** RECORD SET follows **

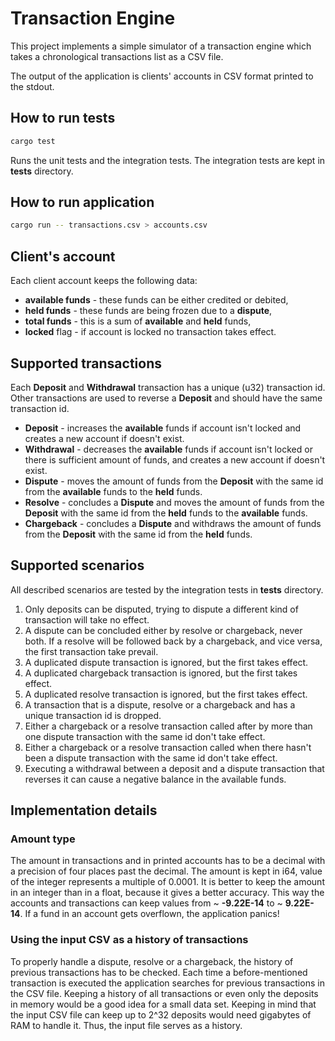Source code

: # Transaction Engine

This project implements a simple simulator of a transaction engine which takes a chronological transactions list
as a CSV file.

The output of the application is clients' accounts in CSV format printed to the stdout.

## How to run tests

```bash
cargo test
```

Runs the unit tests and the integration tests. The integration tests are kept in **tests** directory.

## How to run application

```bash
cargo run -- transactions.csv > accounts.csv
```

## Client's account

Each client account keeps the following data:

- **available funds** - these funds can be either credited or debited,
- **held funds** - these funds are being frozen due to a **dispute**,
- **total funds** - this is a sum of **available** and **held** funds,
- **locked** flag - if account is locked no transaction takes effect.

## Supported transactions

Each **Deposit** and **Withdrawal** transaction has a unique (u32) transaction id.
Other transactions are used to reverse a **Deposit** and should have the same transaction id.

- **Deposit** - increases the **available** funds if account isn't locked and creates a new account if doesn't exist.
- **Withdrawal** - decreases the **available** funds if account isn't locked or there is sufficient amount of funds, 
                   and creates a new account if doesn't exist.
- **Dispute** - moves the amount of funds from the **Deposit** with the same id from the **available** funds
                to the **held** funds.
- **Resolve** - concludes a **Dispute** and moves the amount of funds from the **Deposit** with the same id
                from the **held** funds to the **available** funds.
- **Chargeback** - concludes a **Dispute** and withdraws the amount of funds from the **Deposit** with the same id
                   from the **held** funds.

## Supported scenarios

All described scenarios are tested by the integration tests in **tests** directory.

1. Only deposits can be disputed, trying to dispute a different kind of transaction will take no effect.
2. A dispute can be concluded either by resolve or chargeback, never both.
   If a resolve will be followed back by a chargeback, and vice versa, the first transaction take prevail.
3. A duplicated dispute transaction is ignored, but the first takes effect.
4. A duplicated chargeback transaction is ignored, but the first takes effect.
5. A duplicated resolve transaction is ignored, but the first takes effect.
6. A transaction that is a dispute, resolve or a chargeback and has a unique transaction id is dropped.
7. Either a chargeback or a resolve transaction called after by more than one dispute transaction with the same id
   don't take effect.
8. Either a chargeback or a resolve transaction called when there hasn't been a dispute transaction with the same id
   don't take effect.
9. Executing a withdrawal between a deposit and a dispute transaction that reverses it
   can cause a negative balance in the available funds.

## Implementation details

### Amount type

The amount in transactions and in printed accounts has to be a decimal with a precision of four places past the decimal.
The amount is kept in i64, value of the integer represents a multiple of 0.0001. It is better to keep the amount in an
integer than in a float, because it gives a better accuracy. This way the accounts and transactions can keep values from
~ **-9.22E-14** to ~ **9.22E-14**. If a fund in an account gets overflown, the application panics!

### Using the input CSV as a history of transactions

To properly handle a dispute, resolve or a chargeback, the history of previous transactions has to be checked. Each time
a before-mentioned transaction is executed the application searches for previous transactions in the CSV file.
Keeping a history of all transactions or even only the deposits in memory would be a good idea for a small data set.
Keeping in mind that the input CSV file can keep up to 2^32 deposits would need gigabytes of RAM to handle it. Thus,
the input file serves as a history.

** End of RECORD SET **

→ ASSIGNMENT: Print the data exactly, from its first line to the line containing "## Supported transactions", both included. Omit the pictures.

→ EXERCISE RESPONSE:
Source code

: # Transaction Engine

This project implements a simple simulator of a transaction engine which takes a chronological transactions list
as a CSV file.

The output of the application is clients' accounts in CSV format printed to the stdout.

## How to run tests

```bash
cargo test
```

Runs the unit tests and the integration tests. The integration tests are kept in **tests** directory.

## How to run application

```bash
cargo run -- transactions.csv > accounts.csv
```

## Client's account

Each client account keeps the following data:

- **available funds** - these funds can be either credited or debited,
- **held funds** - these funds are being frozen due to a **dispute**,
- **total funds** - this is a sum of **available** and **held** funds,
- **locked** flag - if account is locked no transaction takes effect.

## Supported transactions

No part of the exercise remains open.